=== Source information ===

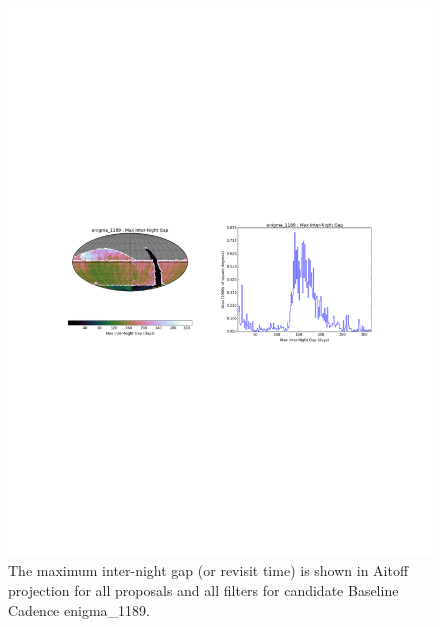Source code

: \documentclass[manuscript]{article}
\begin{document}
\begin{figure}[b!]
\vskip -3.8in
\hskip -0.5in
\includegraphics[angle=0,width=1.19\hsize,clip]{enigma1189_MAXinterGapAll.pdf}
\vskip -4.0in
\caption{The maximum inter-night gap (or revisit time) is shown in Aitoff projection 
for all proposals and all filters for candidate Baseline Cadence enigma\_1189.} 
\label{fig:enigmaMAXGapAll}
\end{figure}
\end{document}
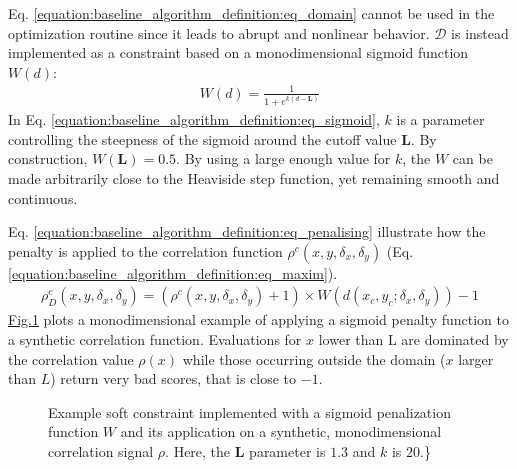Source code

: \documentclass[letterpaper,10pt,english]{jupyterBook}
\begin{document}
\sphinxAtStartPar
Eq. \eqref{equation:baseline_algorithm_definition:eq_domain} cannot be used  in the optimization routine since it leads to
abrupt and non\sphinxhyphen{}linear behavior. \(\mathcal{D}\) is instead implemented as a  constraint based on a
mono\sphinxhyphen{}dimensional sigmoid function \(W(d)\):
\begin{equation}\label{equation:baseline_algorithm_definition:eq_sigmoid}
\begin{split}
W(d)   = \frac{1}{1 + e^{k(d - \mathbf{L})}} 
\end{split}
\end{equation}
\sphinxAtStartPar
In Eq. \eqref{equation:baseline_algorithm_definition:eq_sigmoid}, \(k\) is a parameter controlling the steepness
of the sigmoid around the cut\sphinxhyphen{}off value \(\mathbf{L}\). By construction,
\(W(\mathbf{L}) = 0.5\). By using a large enough value for \(k\), the \(W\)
can be made arbitrarily close to the Heaviside step function, yet
remaining smooth and continuous.

\sphinxAtStartPar
Eq. \eqref{equation:baseline_algorithm_definition:eq_penalising} illustrate how the penalty is applied to the correlation function
\(\rho^c(x,y,\delta_x,\delta_y)\) (Eq. \eqref{equation:baseline_algorithm_definition:eq_maxim}).
\begin{equation}\label{equation:baseline_algorithm_definition:eq_penalising}
\begin{split}
\rho^c_D(x,y,\delta_x,\delta_y) = (\rho^c(x,y,\delta_x,\delta_y) + 1) \times W(d(x_c,y_c;\delta_x,\delta_y)) - 1
\end{split}
\end{equation}
\sphinxAtStartPar
\hyperref[\detokenize{baseline_algorithm_definition:fig-sigmoids}]{Fig.\@ \ref{\detokenize{baseline_algorithm_definition:fig-sigmoids}}} plots a mono\sphinxhyphen{}dimensional example of applying a sigmoid penalty function
to a synthetic correlation function. Evaluations for \(x\) lower than L
are dominated by the correlation value \(\rho(x)\) while those occurring
outside the domain (\(x\) larger than \(L\)) return very bad scores, that is
close to \(-1\).

\begin{figure}[htbp]
\centering
\capstart

\noindent{}
\caption{Example soft constraint implemented with a sigmoid penalization function \(W\) and its application on a synthetic,
mono\sphinxhyphen{}dimensional correlation signal \(\rho\). Here, the \(\mathbf{L}\) parameter is \(1.3\) and \(k\) is \(20\).\}}\label{\detokenize{baseline_algorithm_definition:fig-sigmoids}}\end{figure}
\end{document}
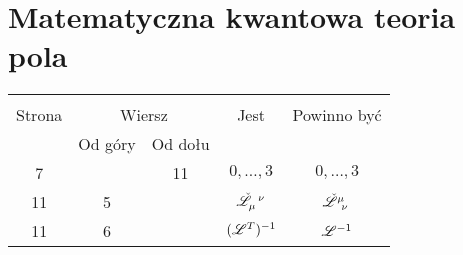 \documentclass[a4paper,11pt]{article}
\begin{document}
\vspace{\spaceTwo}










\section{Matematyczna kwantowa teoria pola}

\vspace{\spaceTwo}













\begin{center}

  \begin{tabular}{|c|c|c|c|c|}
    \hline
    & \multicolumn{2}{c|}{} & & \\
    Strona & \multicolumn{2}{c|}{Wiersz} & Jest
                              & Powinno być \\ \cline{2-3}
    & Od góry & Od dołu & & \\
    \hline
    7   & & 11 & $0,\ldots,\!3$ & $0,\ldots, 3$ \\
    11  &  5 & & $\tensor{ \check{ \Lcal } }{ _{ \mu }^{ \nu } }$
           & $\tensor{ \check{ \Lcal } }{ ^{ \mu }_{ \nu } }$ \\
    11  &  6 & & $( \mathcal{L}^{ T } )^{ -1 }$ & $\mathcal{L}^{ -1 }$ \\
    \hline
  \end{tabular}

\end{center}
\end{document}
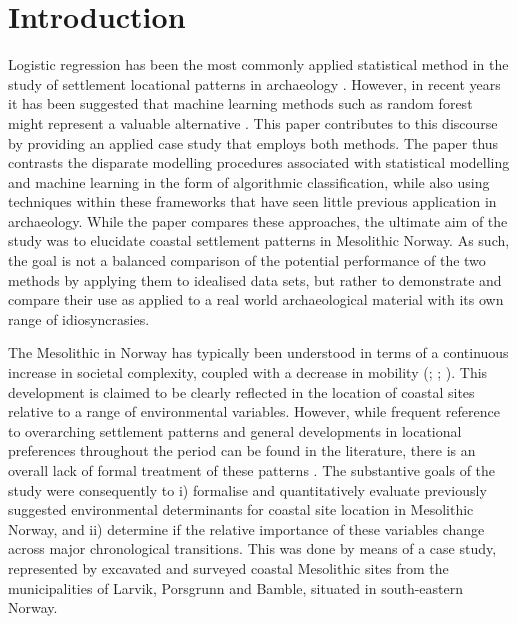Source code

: \documentclass[12pt, a4paper]{article}
\begin{document}
\section{Introduction}
Logistic regression has been the most commonly applied statistical method in the study of settlement locational patterns in archaeology \citep[e.g.][]{kvamme1988, warren2000, woodman2002, verhagen2020}. However, in recent years it has been suggested that machine learning methods such as random forest might represent a valuable alternative \citep[e.g.][]{verhagen2012, harris2015}. This paper contributes to this discourse by providing an applied case study that employs both methods. The paper thus contrasts the disparate modelling procedures associated with statistical modelling and machine learning in the form of algorithmic classification, while also using techniques within these frameworks that have seen little previous application in archaeology. While the paper compares these approaches, the ultimate aim of the study was to elucidate coastal settlement patterns in Mesolithic Norway. As such, the goal is not a balanced comparison of the potential performance of the two methods by applying them to idealised data sets, but rather to demonstrate and compare their use as applied to a real world archaeological material with its own range of idiosyncrasies.\par
The Mesolithic in Norway has typically been understood in terms of a continuous increase in societal complexity, coupled with a decrease in mobility (\citealp[e.g.][]{bergsvik2001}; \citealp{bjerck2008}; \citealp[97]{glorstad2010}). This development is claimed to be clearly reflected in the location of coastal sites relative to a range of environmental variables. However, while frequent reference to overarching settlement patterns and general developments in locational preferences throughout the period can be found in the literature, there is an overall lack of formal treatment of these patterns \citep{aastveit2014}. The substantive goals of the study were consequently to i) formalise and quantitatively evaluate previously suggested environmental determinants for coastal site location in Mesolithic Norway, and ii) determine if the relative importance of these variables change across major chronological transitions. This was done by means of a case study, represented by excavated and surveyed coastal Mesolithic sites from the municipalities of Larvik, Porsgrunn and Bamble, situated in south-eastern Norway. \par 
\end{document}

===

### What to produce
Each line above with the string "equation" in it should be located and copied.

### Response box
Eq. \eqref{equation:baseline_algorithm_definition:eq_domain} cannot be used  in the optimization routine since it leads to
\begin{equation}\label{equation:baseline_algorithm_definition:eq_sigmoid}
\end{equation}
In Eq. \eqref{equation:baseline_algorithm_definition:eq_sigmoid}, \(k\) is a parameter controlling the steepness
Eq. \eqref{equation:baseline_algorithm_definition:eq_penalising} illustrate how the penalty is applied to the correlation function
\(\rho^c(x,y,\delta_x,\delta_y)\) (Eq. \eqref{equation:baseline_algorithm_definition:eq_maxim}).
\begin{equation}\label{equation:baseline_algorithm_definition:eq_penalising}
\end{equation}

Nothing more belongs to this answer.